The end of an era ... I guess?
VHS has not been commercially viable for a long time and I was honestly just as shocked when the last players were made as I was when LD players ceased manufacture in 2008 or so. I guess I am the only weirdo who still has older, functioning VCRs and hits up the thrift shop (well, Goodwill) for the occasional extra.
Funny note/anecdote: My friends and I had kicked around the idea of a panel/event at conventions about not just re-living the bad-old-days of anime fandom by having us tell the audience about them but the audience had to then daisy-chain a couple of VCRs together to make a fansub copy for "their club". One friend and I went to the show we co-founded (but weren't working other than running panels) and ran it; everyone wound up having lots of fun, mostly because we shared our own bizarre anecdotes about tape trading while our hapless contestant was running cables. Looking forward to doing it again sometime.
But other than that, I am fine with VHS being a footnote of convention topics, of them being confined to plastic bins and only occasionally coming out when my buddy is over and we're throwing darts and want to watch Macross 7.
DKop wrote:The only reason I still get VHS now is that they are a cheaper alternative to getting something on DVD if it hasn't came out on DVD already or is well out of print. My Angel Cop VHS is sufficing till Discotek put it out on DVD (because I know they will). If you wanna make a decent attempt to compare old video formats to DVD, Laserdisc comes in kinda close. Laserdisc to me is my vinyl collection to audio hipsters, and at least with getting Laserdisc you have some really interesting artwork and case styles than say VHS. I can't defend a VHS style if you hold up a DVD release of Dog Soldier compared to the CPM VHS release. Its laughably bad to this day.... and I do own that, because I've never seen Dog Soldier on DVD.
LD used to be that cheap alternative for a while, and not just in the days of "it's in our back-catalog, let's release the DVD so it generates revenue again". But something happened - the Market Bust, realizing a new market, or something - that caused LD prices to, what I would consider, skyrocket. I bought
Macross: Do You Remember Love for $5; now it's $15. Still cheap (I bought each Gunbuster LD for $15 on a whim) but not what I remember paying nearly a decade ago when people just wanted rid of the things.

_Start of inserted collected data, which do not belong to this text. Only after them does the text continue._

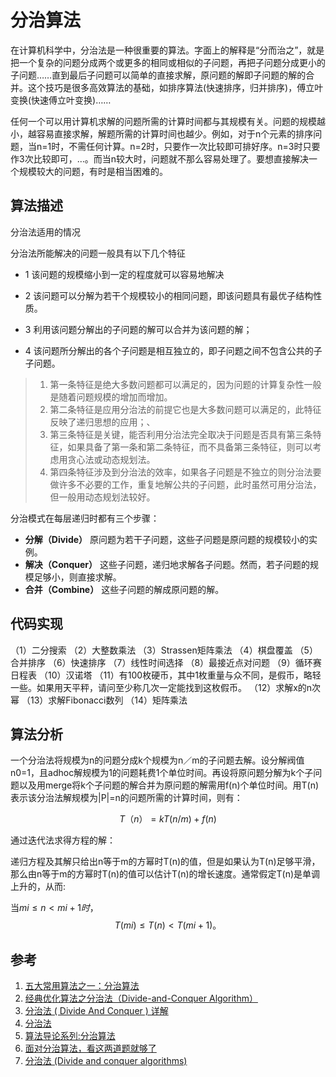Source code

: # 分治算法

在计算机科学中，分治法是一种很重要的算法。字面上的解释是“分而治之”，就是把一个复杂的问题分成两个或更多的相同或相似的子问题，再把子问题分成更小的子问题……直到最后子问题可以简单的直接求解，原问题的解即子问题的解的合并。这个技巧是很多高效算法的基础，如排序算法(快速排序，归并排序)，傅立叶变换(快速傅立叶变换)……

任何一个可以用计算机求解的问题所需的计算时间都与其规模有关。问题的规模越小，越容易直接求解，解题所需的计算时间也越少。例如，对于n个元素的排序问题，当n=1时，不需任何计算。n=2时，只要作一次比较即可排好序。n=3时只要作3次比较即可，…。而当n较大时，问题就不那么容易处理了。要想直接解决一个规模较大的问题，有时是相当困难的。

## 算法描述

分治法适用的情况

分治法所能解决的问题一般具有以下几个特征

- 1 该问题的规模缩小到一定的程度就可以容易地解决

- 2 该问题可以分解为若干个规模较小的相同问题，即该问题具有最优子结构性质。

- 3 利用该问题分解出的子问题的解可以合并为该问题的解；

- 4 该问题所分解出的各个子问题是相互独立的，即子问题之间不包含公共的子子问题。

> 1. 第一条特征是绝大多数问题都可以满足的，因为问题的计算复杂性一般是随着问题规模的增加而增加。
> 2. 第二条特征是应用分治法的前提它也是大多数问题可以满足的，此特征反映了递归思想的应用；、
> 3. 第三条特征是关键，能否利用分治法完全取决于问题是否具有第三条特征，如果具备了第一条和第二条特征，而不具备第三条特征，则可以考虑用贪心法或动态规划法。
> 4. 第四条特征涉及到分治法的效率，如果各子问题是不独立的则分治法要做许多不必要的工作，重复地解公共的子问题，此时虽然可用分治法，但一般用动态规划法较好。

分治模式在每层递归时都有三个步骤：

- **分解（Divide）** 原问题为若干子问题，这些子问题是原问题的规模较小的实例。
- **解决（Conquer）** 这些子问题，递归地求解各子问题。然而，若子问题的规模足够小，则直接求解。
- **合并（Combine）** 这些子问题的解成原问题的解。

## 代码实现

（1）二分搜索
（2）大整数乘法
（3）Strassen矩阵乘法
（4）棋盘覆盖
（5）合并排序
（6）快速排序
（7）线性时间选择
（8）最接近点对问题
（9）循环赛日程表
（10）汉诺塔
（11）有100枚硬币，其中1枚重量与众不同，是假币，略轻一些。如果用天平秤，请问至少称几次一定能找到这枚假币。
（12）求解x的n次幂
（13）求解Fibonacci数列
（14）矩阵乘法

## 算法分析

一个分治法将规模为n的问题分成k个规模为n／m的子问题去解。设分解阀值n0=1，且adhoc解规模为1的问题耗费1个单位时间。再设将原问题分解为k个子问题以及用merge将k个子问题的解合并为原问题的解需用f(n)个单位时间。用T(n)表示该分治法解规模为|P|=n的问题所需的计算时间，则有：

 $$T（n）= k T(n/m)+f(n)$$

通过迭代法求得方程的解：

递归方程及其解只给出n等于m的方幂时T(n)的值，但是如果认为T(n)足够平滑，那么由n等于m的方幂时T(n)的值可以估计T(n)的增长速度。通常假定T(n)是单调上升的，从而:

当$mi≤n<mi+1时$，
$$T(mi)≤T(n)<T(mi+1)。$$

## 参考

1. [五大常用算法之一：分治算法](https://www.cnblogs.com/steven_oyj/archive/2010/05/22/1741370.html)
2. [经典优化算法之分治法（Divide-and-Conquer Algorithm）](https://zhuanlan.zhihu.com/p/45986027)
3. [分治法 ( Divide And Conquer ) 详解](https://blog.csdn.net/xlinsist/article/details/79198842)
4. [分治法](https://www.hahack.com/wiki/algorithms-divide-and-conquer.html)
5. [算法导论系列:分治算法](https://bixuwen.com/post/5c3fdae9e51d45522264260b)
6. [面对分治算法，看这两道题就够了](https://www.imooc.com/article/34899)
7. [分治法 (Divide and conquer algorithms)](https://www.dreamxu.com/books/dsa/dc/)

LD, to me (which is why I put up with them), are the quintessential period way to watch 80s and 90s anime - they were the best way, in terms of A/V quality, to watch something. Plus, you never eroded your material each time you watched it, which VHS (and Beta, to my recollection) did. The one major problem I've ever found from LD was Laser Rot, which only affected a subset of manufacturers. Char has some good points about the difference in appearance and sound compared to DVD/BR versions of movies of that time period but to me, the only thing LD has over any of them is packaging real estate, which is absolutely fantastic, until you have to move them (which is why I am not buying any more until after we move).
llj wrote:I definitely understand the laserdisc fans--the larger artwork and other extras they included often aren't found in DVDs and BDs, plus in a few cases the laserdisc versions are better than the DVDs, or were the source masters for DVDs (Project A-Ko comes to mind). There's a lot of appeal to LDs even today.
I'm not sure if you meant it that way, but as someone who owns Project A-ko specifically on VHS, LD and DVD (all CPM's, no imports), and the DVD is the best looking and sounding of the three.